Liban : le Premier ministre désigné jette l’éponge
Le Premier ministre libanais désigné a annoncé, hier, renoncer, faute de consensus, à former un nouveau gouvernement destiné à sauver le pays d’une des pires crises économiques de son histoire près de deux mois après l’explosion au port de Beyrouth. « Je m’excuse de ne pas pouvoir poursuivre la tâche de former le gouvernement », a déclaré Moustapha Adib lors d’un point de presse au palais présidentiel, présentant ses excuses aux Libanais pour son « incapacité » à réaliser leurs « aspirations à un gouvernement réformiste ».
Obstination du Hezbollah et Amal
Les partis politiques libanais s’étaient engagés début septembre, lors de la visite du président français Emmanuel Macron, à former un cabinet « de mission » composé de ministres « compétents » et « indépendants » dans un délai de deux semaines pour sortir le pays du marasme économique. Mais « alors que les efforts pour former le gouvernement touchaient à leurs fins, il m’est apparu clairement que ce consensus n’existait plus, et qu’une équipe (ministérielle) selon les critères que j’ai fixés était déjà vouée à l’échec », a justifié M. Adib.
Le gouvernement libanais a démissionné à la suite de l’explosion dévastatrice au port de Beyrouth le 4 août qui a fait plus de 190 morts et plus de 6 500 blessés, ravageant aussi des quartiers entiers de la capitale. Nommé le 31 août, Moustapha Adib était sous pression pour former un gouvernement au plus vite, de façon à lancer les réformes réclamées par la communauté internationale pour débloquer des milliards de dollars d’aide. Ses efforts ont toutefois été entravés par un système de partage communautaire du pouvoir, en vigueur depuis l’indépendance, et plus spécifiquement par les revendications de deux formations chiites, le Hezbollah, poids lourd de la politique libanaise, et son allié Amal, dirigé par le chef du Parlement Nabih Berri, qui réclamaient le portefeuille des Finances.
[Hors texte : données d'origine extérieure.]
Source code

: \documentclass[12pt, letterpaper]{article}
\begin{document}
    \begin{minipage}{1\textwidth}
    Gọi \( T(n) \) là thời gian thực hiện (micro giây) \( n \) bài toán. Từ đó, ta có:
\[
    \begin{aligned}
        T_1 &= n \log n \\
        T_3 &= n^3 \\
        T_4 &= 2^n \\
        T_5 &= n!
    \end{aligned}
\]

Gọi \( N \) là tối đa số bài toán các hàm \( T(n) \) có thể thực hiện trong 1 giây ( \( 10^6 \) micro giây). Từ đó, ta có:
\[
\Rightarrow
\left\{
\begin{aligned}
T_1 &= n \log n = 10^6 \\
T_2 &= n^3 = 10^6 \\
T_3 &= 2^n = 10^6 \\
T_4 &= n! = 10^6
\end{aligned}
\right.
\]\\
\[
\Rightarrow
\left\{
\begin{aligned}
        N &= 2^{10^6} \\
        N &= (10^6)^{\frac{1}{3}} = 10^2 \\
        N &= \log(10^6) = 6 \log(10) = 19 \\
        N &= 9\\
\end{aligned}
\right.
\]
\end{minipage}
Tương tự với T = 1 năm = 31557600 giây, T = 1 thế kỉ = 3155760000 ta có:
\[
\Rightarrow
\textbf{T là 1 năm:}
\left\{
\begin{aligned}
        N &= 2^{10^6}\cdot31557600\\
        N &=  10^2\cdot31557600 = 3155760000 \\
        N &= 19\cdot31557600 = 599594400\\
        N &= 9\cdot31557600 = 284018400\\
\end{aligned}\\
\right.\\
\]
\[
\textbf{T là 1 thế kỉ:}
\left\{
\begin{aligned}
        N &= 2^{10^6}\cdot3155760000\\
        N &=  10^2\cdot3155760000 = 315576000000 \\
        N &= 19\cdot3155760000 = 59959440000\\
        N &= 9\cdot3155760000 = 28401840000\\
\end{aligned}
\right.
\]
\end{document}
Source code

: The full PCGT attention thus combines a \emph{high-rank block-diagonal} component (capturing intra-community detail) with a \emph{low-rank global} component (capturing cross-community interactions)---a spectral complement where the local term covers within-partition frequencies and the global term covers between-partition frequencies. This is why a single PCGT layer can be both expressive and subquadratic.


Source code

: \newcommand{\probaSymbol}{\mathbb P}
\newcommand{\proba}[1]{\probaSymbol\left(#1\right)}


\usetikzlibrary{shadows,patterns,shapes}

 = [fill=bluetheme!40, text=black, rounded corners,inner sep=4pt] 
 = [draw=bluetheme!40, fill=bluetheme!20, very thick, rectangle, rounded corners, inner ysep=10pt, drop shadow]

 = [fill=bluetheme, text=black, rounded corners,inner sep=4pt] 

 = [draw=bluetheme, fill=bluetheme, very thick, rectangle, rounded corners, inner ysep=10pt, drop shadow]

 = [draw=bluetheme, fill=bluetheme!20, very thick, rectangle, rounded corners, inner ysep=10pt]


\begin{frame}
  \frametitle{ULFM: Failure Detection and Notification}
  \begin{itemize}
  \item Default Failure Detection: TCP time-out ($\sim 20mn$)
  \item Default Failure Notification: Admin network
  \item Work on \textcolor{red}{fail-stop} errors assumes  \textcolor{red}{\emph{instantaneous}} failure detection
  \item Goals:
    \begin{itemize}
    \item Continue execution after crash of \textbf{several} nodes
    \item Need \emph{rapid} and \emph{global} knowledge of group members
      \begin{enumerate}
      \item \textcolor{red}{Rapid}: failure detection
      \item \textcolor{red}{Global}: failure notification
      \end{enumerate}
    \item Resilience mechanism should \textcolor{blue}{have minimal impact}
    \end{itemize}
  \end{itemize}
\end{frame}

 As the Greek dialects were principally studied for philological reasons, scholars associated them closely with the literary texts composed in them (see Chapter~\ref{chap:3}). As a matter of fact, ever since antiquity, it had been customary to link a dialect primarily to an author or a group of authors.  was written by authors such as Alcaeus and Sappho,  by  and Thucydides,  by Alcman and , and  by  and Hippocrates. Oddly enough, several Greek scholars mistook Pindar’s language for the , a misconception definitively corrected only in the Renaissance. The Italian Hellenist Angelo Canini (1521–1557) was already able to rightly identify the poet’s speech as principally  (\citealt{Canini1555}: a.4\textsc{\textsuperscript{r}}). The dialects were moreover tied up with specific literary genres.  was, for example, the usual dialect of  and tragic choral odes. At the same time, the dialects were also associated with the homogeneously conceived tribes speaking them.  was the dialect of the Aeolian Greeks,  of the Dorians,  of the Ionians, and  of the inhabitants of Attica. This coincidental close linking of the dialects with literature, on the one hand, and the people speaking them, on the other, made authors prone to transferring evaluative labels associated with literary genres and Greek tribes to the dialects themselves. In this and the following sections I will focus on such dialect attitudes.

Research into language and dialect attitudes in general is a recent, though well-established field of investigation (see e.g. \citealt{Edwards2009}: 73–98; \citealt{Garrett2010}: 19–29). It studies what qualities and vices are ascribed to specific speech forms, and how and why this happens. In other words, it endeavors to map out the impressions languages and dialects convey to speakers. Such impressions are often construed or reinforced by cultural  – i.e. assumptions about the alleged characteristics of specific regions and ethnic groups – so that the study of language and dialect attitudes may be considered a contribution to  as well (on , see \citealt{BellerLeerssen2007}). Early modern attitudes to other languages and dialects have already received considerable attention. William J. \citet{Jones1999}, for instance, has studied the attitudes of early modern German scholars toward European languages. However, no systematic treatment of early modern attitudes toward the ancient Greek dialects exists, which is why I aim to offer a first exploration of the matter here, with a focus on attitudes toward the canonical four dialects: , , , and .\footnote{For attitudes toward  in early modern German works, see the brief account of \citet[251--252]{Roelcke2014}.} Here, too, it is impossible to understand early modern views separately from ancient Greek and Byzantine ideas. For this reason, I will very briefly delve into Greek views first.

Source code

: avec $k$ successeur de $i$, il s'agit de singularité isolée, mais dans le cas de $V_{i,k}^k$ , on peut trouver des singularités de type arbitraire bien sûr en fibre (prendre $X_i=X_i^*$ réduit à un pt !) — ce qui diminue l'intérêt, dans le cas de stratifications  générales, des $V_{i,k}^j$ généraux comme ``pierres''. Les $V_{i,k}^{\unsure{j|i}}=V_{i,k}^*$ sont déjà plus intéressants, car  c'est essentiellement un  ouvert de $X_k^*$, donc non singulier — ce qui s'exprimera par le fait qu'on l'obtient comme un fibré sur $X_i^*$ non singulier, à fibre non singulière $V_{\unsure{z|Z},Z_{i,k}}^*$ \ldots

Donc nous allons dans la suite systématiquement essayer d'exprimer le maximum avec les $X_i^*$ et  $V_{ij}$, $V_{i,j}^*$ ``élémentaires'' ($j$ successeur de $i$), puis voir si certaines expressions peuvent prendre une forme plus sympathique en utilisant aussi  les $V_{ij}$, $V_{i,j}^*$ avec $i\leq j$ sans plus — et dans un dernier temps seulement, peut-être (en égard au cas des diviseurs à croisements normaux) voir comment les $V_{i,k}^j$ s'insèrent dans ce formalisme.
Selon des observateurs, l’obstination du tandem chiite est liée aux récentes sanctions américaines contre un ministre du parti Amal et deux compagnies affiliées au Hezbollah.
Fin de l’initiative française ?
De son côté, le président Michel Aoun a « accepté » le renoncement de M. Adib, affirmant qu’il « prendra (it) les mesures appropriées conformément aux exigences de la Constitution » pour désigner un nouveau Premier ministre. « L’initiative lancée par le président français Emmanuel Macron est toujours en cours et bénéficie de tout mon soutien », a assuré M. Aoun en référence à la feuille de route mise en place par Paris pour la sortie de crise. L’initiative française « doit se poursuivre car elle exprime l’intention sincère de l’État français ami et du président Macron personnellement de soutenir le Liban », a souligné pour sa part M. Adib.
« Vous vous en mordrez les doigts »
Dans les milieux politiques, diplomatiques et sur les réseaux sociaux, les réactions, souvent virulentes, ne se sont pas fait attendre. « Il est regrettable de contourner l’opportunité qui s’était offerte au Liban », ont déploré les anciens Premiers ministres Fouad Siniora, Tamam Salam et Nagib Mikati dans un communiqué commun. « Nous disons à ceux qui applaudissent aujourd’hui la chute de l’initiative du président français Emmanuel Macron, que vous vous en mordrez les doigts », a averti de son côté l’ancien Premier ministre Saad Hariri, qui avait rendu son tablier en octobre dernier sous la pression de la rue. L’Elysée, qui a multiplié les contacts téléphoniques avec Beyrouth ces dernières semaines, ne cache pas son irritation. « C’est une trahison collective des partis libanais, estime-t-on dans l’entourage d’Emmanuel Macron. Le Président s’exprimera sur le Liban aujourd’hui lors d’une conférence de presse.